Exercise objective:
From the records below, pull each line that has "gates".

Supplied entries:

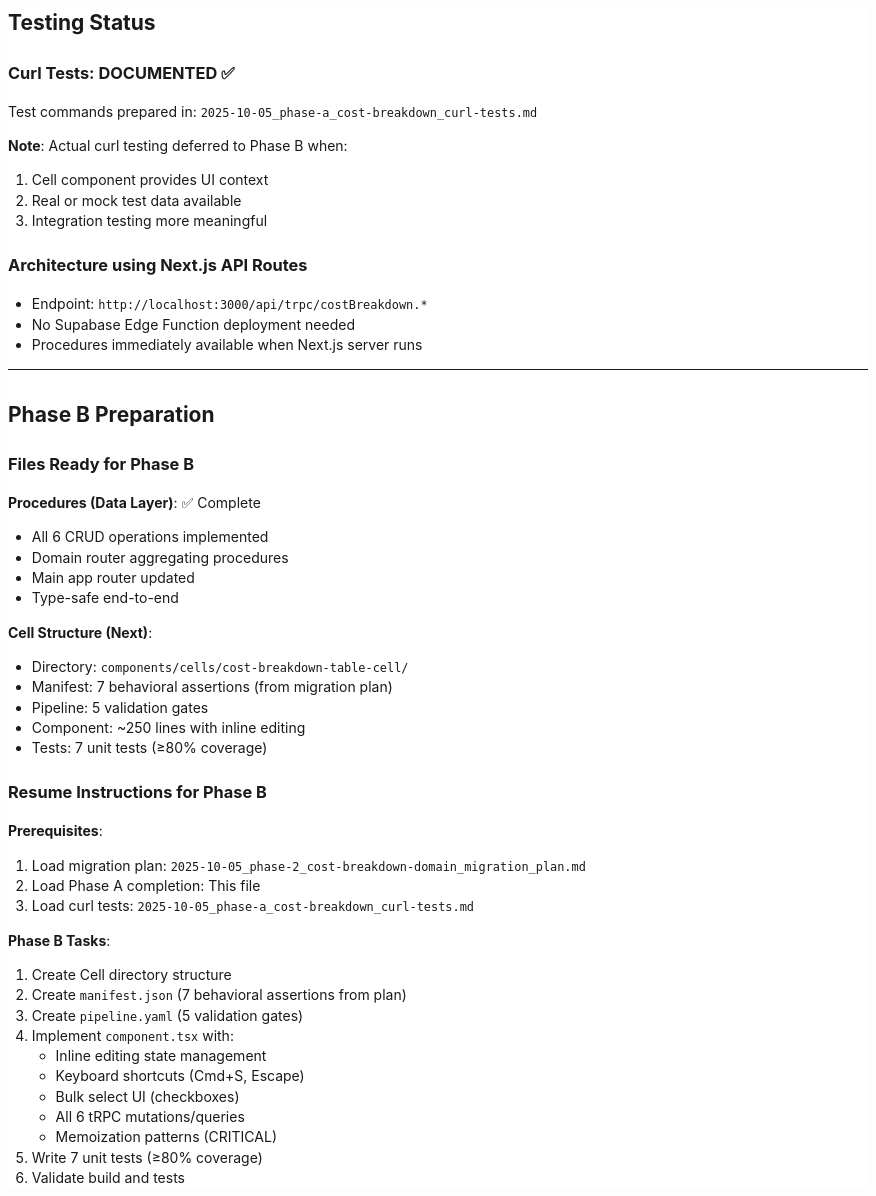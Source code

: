 
## Testing Status

### Curl Tests: DOCUMENTED ✅
Test commands prepared in: `2025-10-05_phase-a_cost-breakdown_curl-tests.md`

**Note**: Actual curl testing deferred to Phase B when:
1. Cell component provides UI context
2. Real or mock test data available
3. Integration testing more meaningful

### Architecture using Next.js API Routes
- Endpoint: `http://localhost:3000/api/trpc/costBreakdown.*`
- No Supabase Edge Function deployment needed
- Procedures immediately available when Next.js server runs

---

## Phase B Preparation

### Files Ready for Phase B

**Procedures (Data Layer)**: ✅ Complete
- All 6 CRUD operations implemented
- Domain router aggregating procedures
- Main app router updated
- Type-safe end-to-end

**Cell Structure (Next)**: 
- Directory: `components/cells/cost-breakdown-table-cell/`
- Manifest: 7 behavioral assertions (from migration plan)
- Pipeline: 5 validation gates
- Component: ~250 lines with inline editing
- Tests: 7 unit tests (≥80% coverage)

### Resume Instructions for Phase B

**Prerequisites**:
1. Load migration plan: `2025-10-05_phase-2_cost-breakdown-domain_migration_plan.md`
2. Load Phase A completion: This file
3. Load curl tests: `2025-10-05_phase-a_cost-breakdown_curl-tests.md`

**Phase B Tasks**:
1. Create Cell directory structure
2. Create `manifest.json` (7 behavioral assertions from plan)
3. Create `pipeline.yaml` (5 validation gates)
4. Implement `component.tsx` with:
   - Inline editing state management
   - Keyboard shortcuts (Cmd+S, Escape)
   - Bulk select UI (checkboxes)
   - All 6 tRPC mutations/queries
   - Memoization patterns (CRITICAL)
5. Write 7 unit tests (≥80% coverage)
6. Validate build and tests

Result:
- Pipeline: 5 validation gates
3. Create `pipeline.yaml` (5 validation gates)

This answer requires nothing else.